◆ **Data for analysis**:
>>>>
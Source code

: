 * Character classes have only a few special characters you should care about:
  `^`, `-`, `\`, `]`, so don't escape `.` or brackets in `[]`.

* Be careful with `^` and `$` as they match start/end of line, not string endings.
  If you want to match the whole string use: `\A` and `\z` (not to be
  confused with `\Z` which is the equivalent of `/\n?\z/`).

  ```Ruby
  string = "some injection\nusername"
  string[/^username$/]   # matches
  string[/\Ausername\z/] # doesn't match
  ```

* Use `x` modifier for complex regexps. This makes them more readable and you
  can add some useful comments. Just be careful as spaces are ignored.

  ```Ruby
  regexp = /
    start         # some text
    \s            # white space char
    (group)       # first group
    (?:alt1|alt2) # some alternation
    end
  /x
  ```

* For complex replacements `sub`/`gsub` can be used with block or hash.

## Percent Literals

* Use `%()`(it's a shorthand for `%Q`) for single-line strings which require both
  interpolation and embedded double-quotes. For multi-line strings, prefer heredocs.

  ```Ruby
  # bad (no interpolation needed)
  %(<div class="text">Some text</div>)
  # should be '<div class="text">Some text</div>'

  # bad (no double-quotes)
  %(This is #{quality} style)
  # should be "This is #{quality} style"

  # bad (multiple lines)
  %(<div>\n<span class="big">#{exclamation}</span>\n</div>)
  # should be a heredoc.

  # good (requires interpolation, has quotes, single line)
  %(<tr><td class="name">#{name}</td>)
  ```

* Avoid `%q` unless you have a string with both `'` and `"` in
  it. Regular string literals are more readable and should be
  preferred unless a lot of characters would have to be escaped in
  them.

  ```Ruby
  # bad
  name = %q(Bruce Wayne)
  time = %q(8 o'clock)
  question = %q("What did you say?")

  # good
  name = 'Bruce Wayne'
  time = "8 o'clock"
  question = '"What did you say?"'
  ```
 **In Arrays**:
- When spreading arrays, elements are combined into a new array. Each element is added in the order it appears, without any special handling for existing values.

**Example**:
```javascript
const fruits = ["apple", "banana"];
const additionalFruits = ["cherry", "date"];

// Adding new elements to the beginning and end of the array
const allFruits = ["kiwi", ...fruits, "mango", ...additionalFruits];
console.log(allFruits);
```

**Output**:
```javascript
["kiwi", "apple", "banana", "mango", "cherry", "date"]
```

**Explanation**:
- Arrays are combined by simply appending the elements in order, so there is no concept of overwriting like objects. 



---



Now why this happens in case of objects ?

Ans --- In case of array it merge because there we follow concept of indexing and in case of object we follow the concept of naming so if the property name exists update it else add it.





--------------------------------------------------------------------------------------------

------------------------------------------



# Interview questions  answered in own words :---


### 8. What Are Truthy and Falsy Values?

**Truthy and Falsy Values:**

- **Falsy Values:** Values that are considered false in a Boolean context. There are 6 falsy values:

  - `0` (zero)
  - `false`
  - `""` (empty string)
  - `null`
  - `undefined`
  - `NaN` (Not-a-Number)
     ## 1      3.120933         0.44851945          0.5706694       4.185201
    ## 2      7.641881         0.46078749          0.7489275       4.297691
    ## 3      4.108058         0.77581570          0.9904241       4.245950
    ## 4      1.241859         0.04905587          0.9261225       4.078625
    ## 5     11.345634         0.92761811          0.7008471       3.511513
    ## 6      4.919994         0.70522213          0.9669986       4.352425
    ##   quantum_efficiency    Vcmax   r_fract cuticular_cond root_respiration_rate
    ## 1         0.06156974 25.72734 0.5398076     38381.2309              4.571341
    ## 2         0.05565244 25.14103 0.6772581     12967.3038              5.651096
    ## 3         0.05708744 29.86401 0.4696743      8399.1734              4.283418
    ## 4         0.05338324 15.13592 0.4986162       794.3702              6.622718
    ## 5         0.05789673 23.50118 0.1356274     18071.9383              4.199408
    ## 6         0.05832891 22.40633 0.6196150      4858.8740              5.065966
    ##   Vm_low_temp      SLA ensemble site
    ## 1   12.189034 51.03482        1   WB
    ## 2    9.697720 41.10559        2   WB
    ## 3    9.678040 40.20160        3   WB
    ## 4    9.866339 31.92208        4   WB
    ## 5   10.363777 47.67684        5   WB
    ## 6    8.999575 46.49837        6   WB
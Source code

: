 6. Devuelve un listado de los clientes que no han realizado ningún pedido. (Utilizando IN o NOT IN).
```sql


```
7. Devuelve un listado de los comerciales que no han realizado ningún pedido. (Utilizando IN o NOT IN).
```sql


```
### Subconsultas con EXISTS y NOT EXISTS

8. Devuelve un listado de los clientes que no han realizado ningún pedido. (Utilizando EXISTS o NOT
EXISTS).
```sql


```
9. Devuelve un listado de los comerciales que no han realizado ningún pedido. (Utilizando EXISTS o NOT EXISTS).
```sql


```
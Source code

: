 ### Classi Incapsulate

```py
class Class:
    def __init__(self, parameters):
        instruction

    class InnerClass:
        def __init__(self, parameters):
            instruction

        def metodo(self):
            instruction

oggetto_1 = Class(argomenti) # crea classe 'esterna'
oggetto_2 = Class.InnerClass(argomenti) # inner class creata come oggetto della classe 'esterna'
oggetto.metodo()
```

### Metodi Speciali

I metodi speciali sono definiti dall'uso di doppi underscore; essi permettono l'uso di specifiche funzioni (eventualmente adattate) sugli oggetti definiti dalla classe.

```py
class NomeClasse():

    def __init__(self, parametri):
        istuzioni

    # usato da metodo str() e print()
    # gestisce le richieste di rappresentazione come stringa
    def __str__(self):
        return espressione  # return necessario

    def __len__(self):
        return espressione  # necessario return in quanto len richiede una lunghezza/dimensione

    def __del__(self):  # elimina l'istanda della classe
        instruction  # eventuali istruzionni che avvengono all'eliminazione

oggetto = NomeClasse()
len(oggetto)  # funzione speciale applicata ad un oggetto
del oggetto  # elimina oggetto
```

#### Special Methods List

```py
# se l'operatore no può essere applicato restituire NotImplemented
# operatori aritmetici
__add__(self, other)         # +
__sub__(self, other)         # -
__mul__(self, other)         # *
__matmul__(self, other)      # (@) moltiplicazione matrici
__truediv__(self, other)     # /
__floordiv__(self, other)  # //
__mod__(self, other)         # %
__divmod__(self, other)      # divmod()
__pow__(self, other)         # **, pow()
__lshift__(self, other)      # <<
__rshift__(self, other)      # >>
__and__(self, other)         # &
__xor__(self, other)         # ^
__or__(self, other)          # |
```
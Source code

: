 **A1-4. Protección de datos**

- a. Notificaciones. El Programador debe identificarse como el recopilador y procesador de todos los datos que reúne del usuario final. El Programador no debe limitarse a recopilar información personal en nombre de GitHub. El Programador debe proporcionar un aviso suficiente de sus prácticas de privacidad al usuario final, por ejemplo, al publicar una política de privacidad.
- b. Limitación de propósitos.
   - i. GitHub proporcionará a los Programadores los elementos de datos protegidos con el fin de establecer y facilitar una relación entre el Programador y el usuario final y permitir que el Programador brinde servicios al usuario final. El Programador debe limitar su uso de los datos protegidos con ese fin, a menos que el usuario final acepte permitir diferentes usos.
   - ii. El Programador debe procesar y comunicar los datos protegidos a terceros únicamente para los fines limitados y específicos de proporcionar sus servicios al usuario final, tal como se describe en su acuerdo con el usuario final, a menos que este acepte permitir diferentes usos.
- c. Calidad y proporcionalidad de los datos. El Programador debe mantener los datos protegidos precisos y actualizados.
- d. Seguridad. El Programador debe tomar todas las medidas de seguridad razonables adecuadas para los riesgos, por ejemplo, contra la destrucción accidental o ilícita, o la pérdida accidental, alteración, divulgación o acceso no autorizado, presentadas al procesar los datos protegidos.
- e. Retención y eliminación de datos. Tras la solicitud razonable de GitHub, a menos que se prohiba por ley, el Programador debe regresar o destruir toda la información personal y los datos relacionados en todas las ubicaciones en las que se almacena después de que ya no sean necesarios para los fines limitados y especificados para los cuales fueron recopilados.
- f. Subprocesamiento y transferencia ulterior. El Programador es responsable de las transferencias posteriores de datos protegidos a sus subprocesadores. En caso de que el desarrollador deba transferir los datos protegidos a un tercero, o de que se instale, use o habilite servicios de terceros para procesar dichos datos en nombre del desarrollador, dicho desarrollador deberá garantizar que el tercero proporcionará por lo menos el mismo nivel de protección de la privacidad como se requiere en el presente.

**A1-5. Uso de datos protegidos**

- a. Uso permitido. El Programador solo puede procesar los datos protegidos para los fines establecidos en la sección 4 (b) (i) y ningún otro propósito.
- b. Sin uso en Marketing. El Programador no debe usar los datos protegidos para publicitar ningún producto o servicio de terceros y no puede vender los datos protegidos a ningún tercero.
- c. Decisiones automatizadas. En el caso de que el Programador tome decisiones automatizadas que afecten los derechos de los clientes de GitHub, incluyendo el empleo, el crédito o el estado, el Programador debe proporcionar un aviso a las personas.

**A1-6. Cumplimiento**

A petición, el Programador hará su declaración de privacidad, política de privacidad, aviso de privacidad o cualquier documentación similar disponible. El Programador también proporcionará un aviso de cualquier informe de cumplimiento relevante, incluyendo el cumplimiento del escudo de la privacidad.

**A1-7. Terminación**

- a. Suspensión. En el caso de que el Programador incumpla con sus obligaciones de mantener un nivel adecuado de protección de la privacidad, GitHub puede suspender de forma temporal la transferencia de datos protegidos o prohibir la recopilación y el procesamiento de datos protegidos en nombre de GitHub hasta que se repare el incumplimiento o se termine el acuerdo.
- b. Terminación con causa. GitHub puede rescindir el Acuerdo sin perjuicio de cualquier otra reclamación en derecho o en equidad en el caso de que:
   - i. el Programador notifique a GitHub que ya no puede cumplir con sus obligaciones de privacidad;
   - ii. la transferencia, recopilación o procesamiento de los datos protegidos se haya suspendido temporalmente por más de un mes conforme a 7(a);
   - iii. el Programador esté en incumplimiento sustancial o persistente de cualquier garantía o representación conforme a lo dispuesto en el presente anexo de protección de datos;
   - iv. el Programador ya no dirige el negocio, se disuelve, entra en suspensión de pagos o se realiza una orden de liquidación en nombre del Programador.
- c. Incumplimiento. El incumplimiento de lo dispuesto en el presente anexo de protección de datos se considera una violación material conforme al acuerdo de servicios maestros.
<<<<
Take every line from the records above that has the word "comerciales" and copy it.

7. Devuelve un listado de los comerciales que no han realizado ningún pedido. (Utilizando IN o NOT IN).
9. Devuelve un listado de los comerciales que no han realizado ningún pedido. (Utilizando EXISTS o NOT EXISTS).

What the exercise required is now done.